The FPL is not adjusted for cost of living, which factors in rent, health care, food, and transportation costs. San Diego has the ninth highest cost of living in the nation, 31.9 percent above the national average. The CPI study found that “48 percent of San Diego County households paid 30 percent or more of their income for housing, a level defined as unaffordable by the US Department of Housing and Urban Development. Almost half of households struggle to pay the region’s high housing costs and have enough left to pay their other expenses.”

The San Diego chapter of Feeding America reported that 437,500 individuals received food assistance through its program. The organization has expressed its “deep concern about the negative impact the government shutdown will have on those who are food insecure, and the programs that help them feed their families.” Beginning November 1, the SNAP Program known as CalFresh in California will be hard hit by the cuts voted on by Congress.
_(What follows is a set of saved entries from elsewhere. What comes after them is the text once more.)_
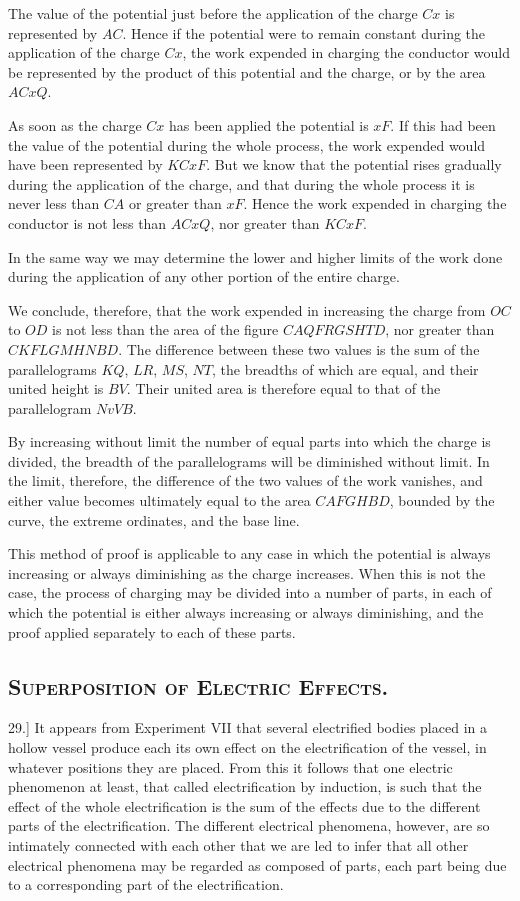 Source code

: \documentclass[12pt,oneside]{book}[2021/10/04]
\newcommand{\Heading}{\centering\normalfont}
\newcommand{\Section}[1]{\subsection*{\normalsize\Heading\scshape #1}}
\newcommand{\Runhead}[1]{\fancyhead[C]{\iffloatpage{}{\small#1}}}
\newcommand{\article}[1]{\phantomsection \label{art:#1}{#1.]}}
\newcommand{\¬}{\hphantom{0}}
\begin{document}
The value of the potential just before the application of the
charge \(Cx\) is represented by \(AC\). Hence if the potential were to
remain constant during the application of the charge \(Cx\), the work
expended in charging the conductor would be represented by the
product of this potential and the charge, or by the area \(ACxQ\).

\Runhead{WORK DONE IN CHARGING A CONDUCTOR.}
As soon as the charge \(Cx\) has been applied the potential is \(xF\).
If this had been the value of the potential during the whole
process, the work expended would have been represented by
\(KCxF\). But we know that the potential rises gradually during
the application of the charge, and that during the whole process
it is never less than \(CA\) or greater than \(xF\). Hence the work
expended in charging the conductor is not less than \(ACxQ\), nor
greater than \(KCxF\).

In the same way we may determine the lower and higher
limits of the work done during the application of any other portion
of the entire charge.

We conclude, therefore, that the work expended in increasing
the charge from \(OC\) to \(OD\) is not less than the area of the figure
\(CAQFRGSHTD\), nor greater than \(CKFLGMHNBD\). The difference
between these two values is the sum of the parallelograms
\(KQ\), \(LR\), \(MS\), \(NT\), the breadths of which are equal, and their
united height is \(BV\). Their united area is therefore equal to that
of the parallelogram \(NvVB\).

By increasing without limit the number of equal parts into
which the charge is divided, the breadth of the parallelograms will
be diminished without limit. In the limit, therefore, the difference
of the two values of the work vanishes, and either value becomes
ultimately equal to the area \(CAFGHBD\), bounded by the curve,
the extreme ordinates, and the base line.

This method of proof is applicable to any case in which the
potential is always increasing or always diminishing as the charge
increases. When this is not the case, the process of charging
may be divided into a number of parts, in each of which the
potential is either always increasing or always diminishing, and
the proof applied separately to each of these parts.

\Section{Superposition of Electric Effects.}

\article{29} It appears from Experiment VII that several electrified bodies
placed in a hollow vessel produce each its own effect on the
electrification of the vessel, in whatever positions they are placed.
From this it follows that one electric phenomenon at least, that
called electrification by induction, is such that the effect of the
whole electrification is the sum of the effects due to the different
parts of the electrification. The different electrical phenomena,
however, are so intimately connected with each other that we are
led to infer that all other electrical phenomena may be regarded
as composed of parts, each part being due to a corresponding part
of the electrification.
\end{document}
According to Feeding America, the cuts in funding will amount to the “loss of 1.9 billion meals for low-income families in 2014, over half of the number of meals distributed by the entire Feeding America Network of more than 200 food banks.”

The CPI study confirms the reality that only the wealthiest layers of society can speak of an “economic recovery” with a straight face. Belying this “recovery” is the unprecedented growth of social inequality, which thrusts the working class deeper into poverty while rolling back all the historic gains in benefits, pensions and social programs.